EXERCISE OBJECTIVE ::
All of the data that follows should be retyped exactly, please, except the pictures.

GIVEN INFORMATION ::
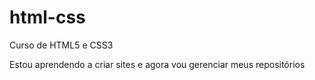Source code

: # html-css
 Curso de HTML5 e CSS3

Estou aprendendo a criar sites e agora vou gerenciar meus repositórios 

<a href="https://ronaldovels.github.io/html-css/exercicios/Modulo%201/ex001/index.html" executar o ex001>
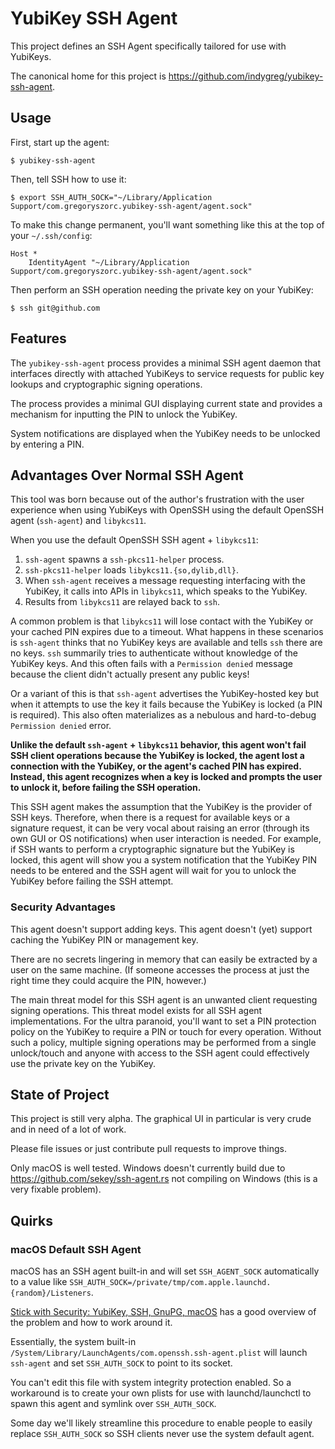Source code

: # YubiKey SSH Agent

This project defines an SSH Agent specifically tailored for use with
YubiKeys.

The canonical home for this project is
https://github.com/indygreg/yubikey-ssh-agent.

## Usage

First, start up the agent:

    $ yubikey-ssh-agent

Then, tell SSH how to use it:

    $ export SSH_AUTH_SOCK="~/Library/Application Support/com.gregoryszorc.yubikey-ssh-agent/agent.sock"

To make this change permanent, you'll want something like this at the
top of your `~/.ssh/config`:

    Host *
        IdentityAgent "~/Library/Application Support/com.gregoryszorc.yubikey-ssh-agent/agent.sock"

Then perform an SSH operation needing the private key on your YubiKey:

    $ ssh git@github.com

## Features

The `yubikey-ssh-agent` process provides a minimal SSH agent daemon
that interfaces directly with attached YubiKeys to service requests
for public key lookups and cryptographic signing operations.

The process provides a minimal GUI displaying current state and
provides a mechanism for inputting the PIN to unlock the YubiKey.

System notifications are displayed when the YubiKey needs to be
unlocked by entering a PIN.

## Advantages Over Normal SSH Agent

This tool was born because out of the author's frustration with the user
experience when using YubiKeys with OpenSSH using the default OpenSSH
agent (`ssh-agent`) and `libykcs11`.

When you use the default OpenSSH SSH agent + `libykcs11`:

1. `ssh-agent` spawns a `ssh-pkcs11-helper` process.
2. `ssh-pkcs11-helper` loads `libykcs11.{so,dylib,dll}`.
3. When `ssh-agent` receives a message requesting interfacing with the
   YubiKey, it calls into APIs in `libykcs11`, which speaks to the
   YubiKey.
4. Results from `libykcs11` are relayed back to `ssh`.

A common problem is that `libykcs11` will lose contact with the YubiKey
or your cached PIN expires due to a timeout. What happens in these
scenarios is `ssh-agent` thinks that no YubiKey keys are available
and tells `ssh` there are no keys. `ssh` summarily tries to
authenticate without knowledge of the YubiKey keys. And this often
fails with a `Permission denied` message because the client didn't
actually present any public keys!

Or a variant of this is that `ssh-agent` advertises the YubiKey-hosted
key but when it attempts to use the key it fails because the YubiKey is
locked (a PIN is required). This also often materializes as a nebulous
and hard-to-debug `Permission denied` error.

**Unlike the default `ssh-agent` + `libykcs11` behavior, this agent
won't fail SSH client operations because the YubiKey is locked, the agent
lost a connection with the YubiKey, or the agent's cached PIN has expired.
Instead, this agent recognizes when a key is locked and prompts the user
to unlock it, before failing the SSH operation.**

This SSH agent makes the assumption that the YubiKey is the provider of
SSH keys. Therefore, when there is a request for available keys or a
signature request, it can be very vocal about raising an error (through
its own GUI or OS notifications) when user interaction is needed. For
example, if SSH wants to perform a cryptographic signature but the YubiKey
is locked, this agent will show you a system notification that the YubiKey
PIN needs to be entered and the SSH agent will wait for you to unlock the
YubiKey before failing the SSH attempt.

### Security Advantages

This agent doesn't support adding keys. This agent doesn't (yet) support
caching the YubiKey PIN or management key.

There are no secrets lingering in memory that can easily be extracted by
a user on the same machine. (If someone accesses the process at just the
right time they could acquire the PIN, however.)

The main threat model for this SSH agent is an unwanted client requesting
signing operations. This threat model exists for all SSH agent implementations.
For the ultra paranoid, you'll want to set a PIN protection policy on the
YubiKey to require a PIN or touch for every operation. Without such a policy,
multiple signing operations may be performed from a single unlock/touch
and anyone with access to the SSH agent could effectively use the private
key on the YubiKey.

## State of Project

This project is still very alpha. The graphical UI in particular is
very crude and in need of a lot of work.

Please file issues or just contribute pull requests to improve things.

Only macOS is well tested. Windows doesn't currently build due to
https://github.com/sekey/ssh-agent.rs not compiling on Windows (this
is a very fixable problem).

## Quirks

### macOS Default SSH Agent

macOS has an SSH agent built-in and will set `SSH_AGENT_SOCK` automatically
to a value like `SSH_AUTH_SOCK=/private/tmp/com.apple.launchd.{random}/Listeners`.

[Stick with Security: YubiKey, SSH, GnuPG, macOS](https://evilmartians.com/chronicles/stick-with-security-yubikey-ssh-gnupg-macos)
has a good overview of the problem and how to work around it.

Essentially, the system built-in
`/System/Library/LaunchAgents/com.openssh.ssh-agent.plist` will launch
`ssh-agent` and set `SSH_AUTH_SOCK` to point to its socket.

You can't edit this file with system integrity protection enabled. So a
workaround is to create your own plists for use with launchd/launchctl
to spawn this agent and symlink over `SSH_AUTH_SOCK`.

Some day we'll likely streamline this procedure to enable people to easily
replace `SSH_AUTH_SOCK` so SSH clients never use the system default
agent.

SOLUTION FOR THIS PROBLEM ::
Source code

: # html-css
 Curso de HTML5 e CSS3

Estou aprendendo a criar sites e agora vou gerenciar meus repositórios 

<a href="https://ronaldovels.github.io/html-css/exercicios/Modulo%201/ex001/index.html" executar o ex001>
Source code

: # YubiKey SSH Agent

This project defines an SSH Agent specifically tailored for use with
YubiKeys.

The canonical home for this project is
https://github.com/indygreg/yubikey-ssh-agent.

## Usage

First, start up the agent:

    $ yubikey-ssh-agent

Then, tell SSH how to use it:

    $ export SSH_AUTH_SOCK="~/Library/Application Support/com.gregoryszorc.yubikey-ssh-agent/agent.sock"

To make this change permanent, you'll want something like this at the
top of your `~/.ssh/config`:

    Host *
        IdentityAgent "~/Library/Application Support/com.gregoryszorc.yubikey-ssh-agent/agent.sock"

Then perform an SSH operation needing the private key on your YubiKey:

    $ ssh git@github.com

## Features

The `yubikey-ssh-agent` process provides a minimal SSH agent daemon
that interfaces directly with attached YubiKeys to service requests
for public key lookups and cryptographic signing operations.

The process provides a minimal GUI displaying current state and
provides a mechanism for inputting the PIN to unlock the YubiKey.

System notifications are displayed when the YubiKey needs to be
unlocked by entering a PIN.

## Advantages Over Normal SSH Agent

This tool was born because out of the author's frustration with the user
experience when using YubiKeys with OpenSSH using the default OpenSSH
agent (`ssh-agent`) and `libykcs11`.

When you use the default OpenSSH SSH agent + `libykcs11`:

1. `ssh-agent` spawns a `ssh-pkcs11-helper` process.
2. `ssh-pkcs11-helper` loads `libykcs11.{so,dylib,dll}`.
3. When `ssh-agent` receives a message requesting interfacing with the
   YubiKey, it calls into APIs in `libykcs11`, which speaks to the
   YubiKey.
4. Results from `libykcs11` are relayed back to `ssh`.

A common problem is that `libykcs11` will lose contact with the YubiKey
or your cached PIN expires due to a timeout. What happens in these
scenarios is `ssh-agent` thinks that no YubiKey keys are available
and tells `ssh` there are no keys. `ssh` summarily tries to
authenticate without knowledge of the YubiKey keys. And this often
fails with a `Permission denied` message because the client didn't
actually present any public keys!

Or a variant of this is that `ssh-agent` advertises the YubiKey-hosted
key but when it attempts to use the key it fails because the YubiKey is
locked (a PIN is required). This also often materializes as a nebulous
and hard-to-debug `Permission denied` error.

**Unlike the default `ssh-agent` + `libykcs11` behavior, this agent
won't fail SSH client operations because the YubiKey is locked, the agent
lost a connection with the YubiKey, or the agent's cached PIN has expired.
Instead, this agent recognizes when a key is locked and prompts the user
to unlock it, before failing the SSH operation.**

This SSH agent makes the assumption that the YubiKey is the provider of
SSH keys. Therefore, when there is a request for available keys or a
signature request, it can be very vocal about raising an error (through
its own GUI or OS notifications) when user interaction is needed. For
example, if SSH wants to perform a cryptographic signature but the YubiKey
is locked, this agent will show you a system notification that the YubiKey
PIN needs to be entered and the SSH agent will wait for you to unlock the
YubiKey before failing the SSH attempt.

### Security Advantages

This agent doesn't support adding keys. This agent doesn't (yet) support
caching the YubiKey PIN or management key.

There are no secrets lingering in memory that can easily be extracted by
a user on the same machine. (If someone accesses the process at just the
right time they could acquire the PIN, however.)

The main threat model for this SSH agent is an unwanted client requesting
signing operations. This threat model exists for all SSH agent implementations.
For the ultra paranoid, you'll want to set a PIN protection policy on the
YubiKey to require a PIN or touch for every operation. Without such a policy,
multiple signing operations may be performed from a single unlock/touch
and anyone with access to the SSH agent could effectively use the private
key on the YubiKey.

## State of Project

This project is still very alpha. The graphical UI in particular is
very crude and in need of a lot of work.

Please file issues or just contribute pull requests to improve things.

Only macOS is well tested. Windows doesn't currently build due to
https://github.com/sekey/ssh-agent.rs not compiling on Windows (this
is a very fixable problem).

## Quirks

### macOS Default SSH Agent

macOS has an SSH agent built-in and will set `SSH_AGENT_SOCK` automatically
to a value like `SSH_AUTH_SOCK=/private/tmp/com.apple.launchd.{random}/Listeners`.

[Stick with Security: YubiKey, SSH, GnuPG, macOS](https://evilmartians.com/chronicles/stick-with-security-yubikey-ssh-gnupg-macos)
has a good overview of the problem and how to work around it.

Essentially, the system built-in
`/System/Library/LaunchAgents/com.openssh.ssh-agent.plist` will launch
`ssh-agent` and set `SSH_AUTH_SOCK` to point to its socket.

You can't edit this file with system integrity protection enabled. So a
workaround is to create your own plists for use with launchd/launchctl
to spawn this agent and symlink over `SSH_AUTH_SOCK`.

Some day we'll likely streamline this procedure to enable people to easily
replace `SSH_AUTH_SOCK` so SSH clients never use the system default
agent.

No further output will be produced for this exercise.